Snap, Inc. is a technology company that believes a camera lens is the most powerful way to improve how people share, communicate, and live. As a company that serves over 740 million daily customers across the globe with Snapchat, Spectacles, and Bitmoji, Snap supports consumers to share memorable experiences with friends in an online social network. 

Before partnering with Chronosphere, Snap’s customer base was rapidly scaling —  and their in-house, open source observability solution was becoming too expensive and time-consuming for the engineering team to manage.

Snap’s observability setup didn’t meet expectations:

  • Their legacy Graphite system faced stability issues and was failing. Each time the system crashed, engineers had to manually step in and bring systems back online. 
  • Their system had performance issues: dashboards and queries were slow to load, and it was difficult to respond to customer-facing issues.
  • The observability system couldn’t keep up with the amount of daily ingested data. Snap could only ingest and retain a fraction of the necessary metrics for troubleshooting.
  • Their self-managed Graphite instances were difficult to use, time-consuming to manage, and negatively affected developer experience. 
  • As much as 80-95% of metrics came from real-time services deployed via Amazon Elastic Container Service (ECS). 
  • Their Prometheus instance ran on Amazon EC2 R5 (r5.24x large with 768 GB of memory), one of the most expensive and memory-intensive instance types.

Before and after partnering with Chronosphere

The challenge: operational load and developer burnout

With their M3DB legacy system, it was nearly impossible for Snap’s engineering and IT teams to achieve their desired availability levels. Challenges that arose include: 

  • Availability: Random latency issues where the system would slow and dashboards wouldn’t load. 
  • Scalability: Anything more than small emitted metrics volumes and the system couldn’t keep up. 
  • Usability: Legacy system adoption is hard for new users. This affected mean time to repair (MTTR) and triage efforts. 
  • Operational load: On-call engineers received on average 30-40 pages per week. 

Alongside a system prone to crashing, the team at Snap was dealing with rising costs and impacted developer productivity — which held back Snap’s digital transformation initiatives. So, the team set out for a new, purpose-built observability solution that could keep up as they scaled, and would protect their developer experience.

The solution: improved developer productivity and cost efficiency

Evan Yin, Technical Lead at Snap said that he discovered Chronosphere’s technology while it was still a GitHub page for M3.

After experiencing Chronosphere’s ability to help teams gain back control over their observability data volumes, and obtain high availability levels at scale while suited for cloud native architectures, Yin knew that had met their fit. He also felt that Snap’s observability values aligned well with Chronosphere’s company vision. 

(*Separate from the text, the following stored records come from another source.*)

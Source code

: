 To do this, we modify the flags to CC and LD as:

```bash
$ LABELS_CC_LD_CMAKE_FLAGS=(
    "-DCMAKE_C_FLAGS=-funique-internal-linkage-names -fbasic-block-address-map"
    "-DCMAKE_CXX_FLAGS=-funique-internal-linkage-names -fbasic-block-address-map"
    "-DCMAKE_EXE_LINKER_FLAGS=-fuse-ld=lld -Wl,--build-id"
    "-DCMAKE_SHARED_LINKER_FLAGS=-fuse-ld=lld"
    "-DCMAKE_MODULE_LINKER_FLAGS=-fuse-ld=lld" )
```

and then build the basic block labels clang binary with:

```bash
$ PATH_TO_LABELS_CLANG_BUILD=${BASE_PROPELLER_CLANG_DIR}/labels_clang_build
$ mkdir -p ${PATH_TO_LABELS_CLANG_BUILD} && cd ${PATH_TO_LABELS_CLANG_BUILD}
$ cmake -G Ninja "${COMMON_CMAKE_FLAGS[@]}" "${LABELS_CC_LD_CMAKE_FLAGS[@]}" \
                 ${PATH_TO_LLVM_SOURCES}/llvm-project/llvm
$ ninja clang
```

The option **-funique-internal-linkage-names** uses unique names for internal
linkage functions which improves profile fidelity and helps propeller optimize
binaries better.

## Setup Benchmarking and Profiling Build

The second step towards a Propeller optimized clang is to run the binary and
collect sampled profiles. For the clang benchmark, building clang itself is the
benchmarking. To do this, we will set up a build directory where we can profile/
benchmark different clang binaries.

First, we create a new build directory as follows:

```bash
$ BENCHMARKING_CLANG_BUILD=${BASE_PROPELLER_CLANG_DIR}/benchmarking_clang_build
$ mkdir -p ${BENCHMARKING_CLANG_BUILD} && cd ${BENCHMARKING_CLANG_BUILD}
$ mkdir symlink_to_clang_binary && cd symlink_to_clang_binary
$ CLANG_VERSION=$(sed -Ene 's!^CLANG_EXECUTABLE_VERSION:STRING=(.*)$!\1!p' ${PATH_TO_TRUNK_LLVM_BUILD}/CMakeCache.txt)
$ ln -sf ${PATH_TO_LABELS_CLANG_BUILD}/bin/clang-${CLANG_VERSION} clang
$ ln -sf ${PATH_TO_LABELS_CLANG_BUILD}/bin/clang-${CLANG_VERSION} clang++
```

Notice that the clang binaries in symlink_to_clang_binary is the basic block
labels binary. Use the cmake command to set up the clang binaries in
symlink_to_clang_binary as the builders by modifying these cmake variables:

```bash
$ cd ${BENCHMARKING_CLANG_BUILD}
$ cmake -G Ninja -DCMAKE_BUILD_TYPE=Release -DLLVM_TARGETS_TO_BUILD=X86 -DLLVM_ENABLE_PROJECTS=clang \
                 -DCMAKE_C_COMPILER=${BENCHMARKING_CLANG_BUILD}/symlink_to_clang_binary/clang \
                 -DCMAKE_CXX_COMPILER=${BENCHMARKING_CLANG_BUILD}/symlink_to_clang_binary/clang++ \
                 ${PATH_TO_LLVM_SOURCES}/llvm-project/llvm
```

Chronosphere’s cloud native observability platform provided Snap with:

  • Reduced costs and hours spent: With Chronosphere’s Control Plane, the team reduced data volumes by more than half and saved thousands of engineering hours.  
  • Support for cloud native architecture at scale: Snap was able to scale their observability solution 5x, from 50 million time series to 250+ million time series. 
  • Improved observability reliability: With Chronosphere’s industry-leading 99.9% uptime service-level agreement (SLA), Snap engineers could always access needed dashboards and metrics. 
  • Developer productivity: With faster loading dashboards and queries, less time is spent worrying about metrics and  more time working on value-added tools. 

Outcome and key results: smoother operations and higher reliability. 

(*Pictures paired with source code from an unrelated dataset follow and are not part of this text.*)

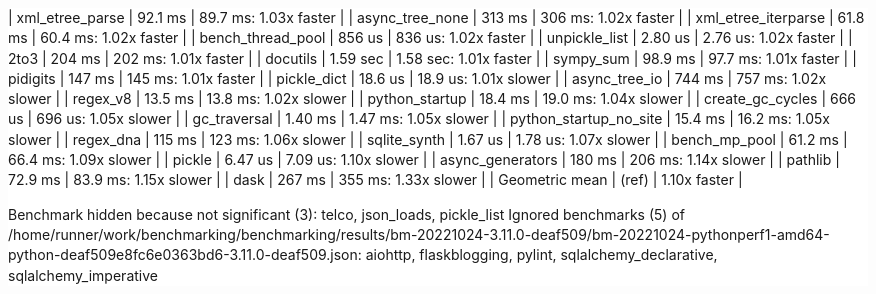 | xml_etree_parse         | 92.1 ms                                                                  | 89.7 ms: 1.03x faster                                                       |
| async_tree_none         | 313 ms                                                                   | 306 ms: 1.02x faster                                                        |
| xml_etree_iterparse     | 61.8 ms                                                                  | 60.4 ms: 1.02x faster                                                       |
| bench_thread_pool       | 856 us                                                                   | 836 us: 1.02x faster                                                        |
| unpickle_list           | 2.80 us                                                                  | 2.76 us: 1.02x faster                                                       |
| 2to3                    | 204 ms                                                                   | 202 ms: 1.01x faster                                                        |
| docutils                | 1.59 sec                                                                 | 1.58 sec: 1.01x faster                                                      |
| sympy_sum               | 98.9 ms                                                                  | 97.7 ms: 1.01x faster                                                       |
| pidigits                | 147 ms                                                                   | 145 ms: 1.01x faster                                                        |
| pickle_dict             | 18.6 us                                                                  | 18.9 us: 1.01x slower                                                       |
| async_tree_io           | 744 ms                                                                   | 757 ms: 1.02x slower                                                        |
| regex_v8                | 13.5 ms                                                                  | 13.8 ms: 1.02x slower                                                       |
| python_startup          | 18.4 ms                                                                  | 19.0 ms: 1.04x slower                                                       |
| create_gc_cycles        | 666 us                                                                   | 696 us: 1.05x slower                                                        |
| gc_traversal            | 1.40 ms                                                                  | 1.47 ms: 1.05x slower                                                       |
| python_startup_no_site  | 15.4 ms                                                                  | 16.2 ms: 1.05x slower                                                       |
| regex_dna               | 115 ms                                                                   | 123 ms: 1.06x slower                                                        |
| sqlite_synth            | 1.67 us                                                                  | 1.78 us: 1.07x slower                                                       |
| bench_mp_pool           | 61.2 ms                                                                  | 66.4 ms: 1.09x slower                                                       |
| pickle                  | 6.47 us                                                                  | 7.09 us: 1.10x slower                                                       |
| async_generators        | 180 ms                                                                   | 206 ms: 1.14x slower                                                        |
| pathlib                 | 72.9 ms                                                                  | 83.9 ms: 1.15x slower                                                       |
| dask                    | 267 ms                                                                   | 355 ms: 1.33x slower                                                        |
| Geometric mean          | (ref)                                                                    | 1.10x faster                                                                |

Benchmark hidden because not significant (3): telco, json_loads, pickle_list
Ignored benchmarks (5) of /home/runner/work/benchmarking/benchmarking/results/bm-20221024-3.11.0-deaf509/bm-20221024-pythonperf1-amd64-python-deaf509e8fc6e0363bd6-3.11.0-deaf509.json: aiohttp, flaskblogging, pylint, sqlalchemy_declarative, sqlalchemy_imperative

After partnering with Chronosphere, the engineering team at Snap gained the following  key results: 

  • Greater uptime of the observability stack and consistently meeting SLA since implementation.  
  • Reduced data volumes by more than 50%, leading to significant cost savings. 
  • Reliable dashboard loading and view of high-cardinality metrics 
  • A 90% decrease in on-call pages for the central observability team.
  • 89% data optimization (cost deduction and performance) 
  • Successful cAdvisor deployment
  • Tenant ability of 4×9

By partnering with a purpose-built, future-proof observability solution, the engineering team at Snap is supported in the way that they want and need to work. 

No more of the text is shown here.